I want to talk to my friend but she can get very defensive. I don't think I can maintain a close friendship with her if she continues to act this way. Most of the time she is a really good and fun person and would be there for me if I needed her. I don't want to cut her out of my life but I feel she needs to adjust her attitude. Should I talk to her about any of this or just suck it up and deal? Fed up Farah

To see DEARSUGAR's answer

Dear Fed up Farah
How annoying! Your gal pal's swollen head sounds like insecurity. What is it about her ranting and raving that bothers you so much? Do you harbor any inside competition with this girl? Does she talk this way when you are together one on one or just out in a group? The next time she carries on, try to change the subject to include the other people in the conversation.

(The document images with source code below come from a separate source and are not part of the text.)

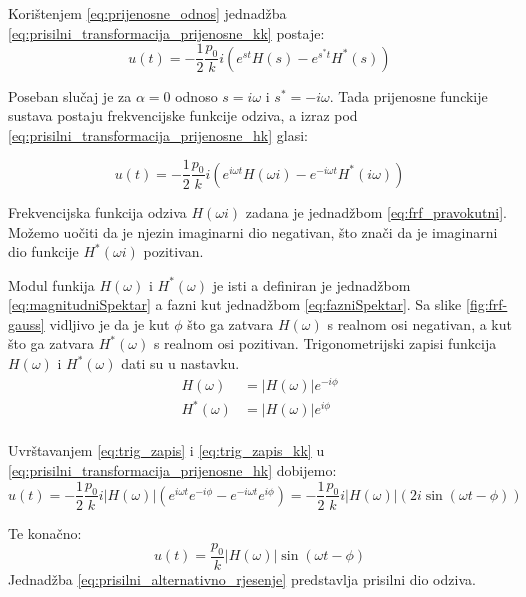 Korištenjem \eqref{eq:prijenosne_odnos} jednadžba \eqref{eq:prisilni_transformacija_prijenosne_kk}
postaje:
\begin{equation}\label{eq:prisilni_transformacija_prijenosne_hk}
    u(t)=-\frac{1}{2}\frac{p_0}{k}i (e^{st}H(s)-e^{s^*t}H^*(s))
\end{equation}

Poseban slučaj je za $\alpha = 0$ odnoso $s=i\omega \text{ i } s^*=-i\omega$. Tada
prijenosne funckije sustava postaju frekvencijske funkcije odziva, a izraz pod
\eqref{eq:prisilni_transformacija_prijenosne_hk} glasi:

\begin{equation}\label{eq:prisilni_transformacija_frf}
    u(t) = -\frac{1}{2}\frac{p_0}{k}i(e^{i\omega t}H(\omega i) - e^{-i\omega t}H^*(i\omega))
\end{equation}

Frekvencijska funkcija odziva $H(\omega i)$ zadana je jednadžbom \eqref{eq:frf_pravokutni}.
Možemo uočiti da je njezin imaginarni dio negativan, što znači da je imaginarni dio
funkcije $H^*(\omega i)$ pozitivan.

Modul funkija $H(\omega)$ i $H^*(\omega)$ je isti a definiran je jednadžbom
\eqref{eq:magnitudniSpektar} a fazni kut jednadžbom \eqref{eq:fazniSpektar}. Sa
slike \ref{fig:frf-gauss} vidljivo je da je kut $\phi$ što ga zatvara $H(\omega)$ s
realnom osi negativan, a kut što ga zatvara $H^*(\omega)$ s realnom osi pozitivan.
Trigonometrijski zapisi funkcija $H(\omega) \text{ i } H^*(\omega)$ dati su u
nastavku.
\begin{align}
    H(\omega) &= |H(\omega)|e^{-i\phi} \label{eq:trig_zapis}\\
    H^*(\omega) &= |H(\omega)|e^{i\phi} \label{eq:trik_zapis_hk}\\ %
\end{align}

Uvrštavanjem \eqref{eq:trig_zapis} i \eqref{eq:trig_zapis_kk} u \eqref{eq:prisilni_transformacija_prijenosne_hk}
dobijemo:
\begin{equation}
    u(t)=-\frac{1}{2}\frac{p_0}{k}i|H(\omega)|(e^{i\omega t}e^{-i\phi}-e^{-i\omega t}e^{i\phi})
        =-\frac{1}{2}\frac{p_0}{k}i|H(\omega)|(2i\sin(\omega t -\phi))
\end{equation}

Te konačno:
\begin{equation}\label{eq:prisilni_alternativno_rjesenje}
    u(t)=\frac{p_0}{k}|H(\omega)|\sin(\omega t - \phi)
\end{equation}
Jednadžba \eqref{eq:prisilni_alternativno_rjesenje} predstavlja prisilni dio odziva.

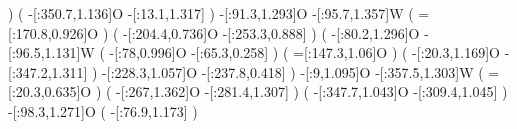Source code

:                               )
                              (
                -[:350.7,1.136]O%
                 -[:13.1,1.317]\phantom{W}%
                              )
             -[:91.3,1.293]O%
             -[:95.7,1.357]W%
                              (
                =[:170.8,0.926]O%
                              )
                              (
                -[:204.4,0.736]O%
                -[:253.3,0.888]\phantom{W}%
                              )
                              (
                 -[:80.2,1.296]O%
                 -[:96.5,1.131]W%
                                  (
                       -[:78,0.996]O%
                     -[:65.3,0.258]\phantom{W}%
                                  )
                                  (
                     =[:147.3,1.06]O%
                                  )
                                  (
                     -[:20.3,1.169]O%
                    -[:347.2,1.311]\phantom{W}%
                                  )
                -[:228.3,1.057]O%
                -[:237.8,0.418]\phantom{W}%
                              )
                -[:9,1.095]O%
            -[:357.5,1.303]W%
                              (
                 =[:20.3,0.635]O%
                              )
                              (
                  -[:267,1.362]O%
                -[:281.4,1.307]\phantom{W}%
                              )
                              (
                -[:347.7,1.043]O%
                -[:309.4,1.045]\phantom{W}%
                              )
             -[:98.3,1.271]O%
                              (
                 -[:76.9,1.173]\phantom{W}%
                              )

Some friendly rivalry is healthy and very common, but if her actions are threatening your friendship, try taking a break from your best friend. She could be acting this way as a cover up, perhaps everything isn't as perfect as she makes it out to be. It sounds like a heart to heart is in order. If she considers you to be a good friend, maybe she'll even appreciate the constructive criticism.

Since you are aware of her defensive side, try talking to her in an nonthreatening manner. Let her know how much her friendship means to you but her competitive ways can be very off putting and offensive. Hopefully she will take your suggestions to heart and change her ways in social settings so that she doesn't start to bother others.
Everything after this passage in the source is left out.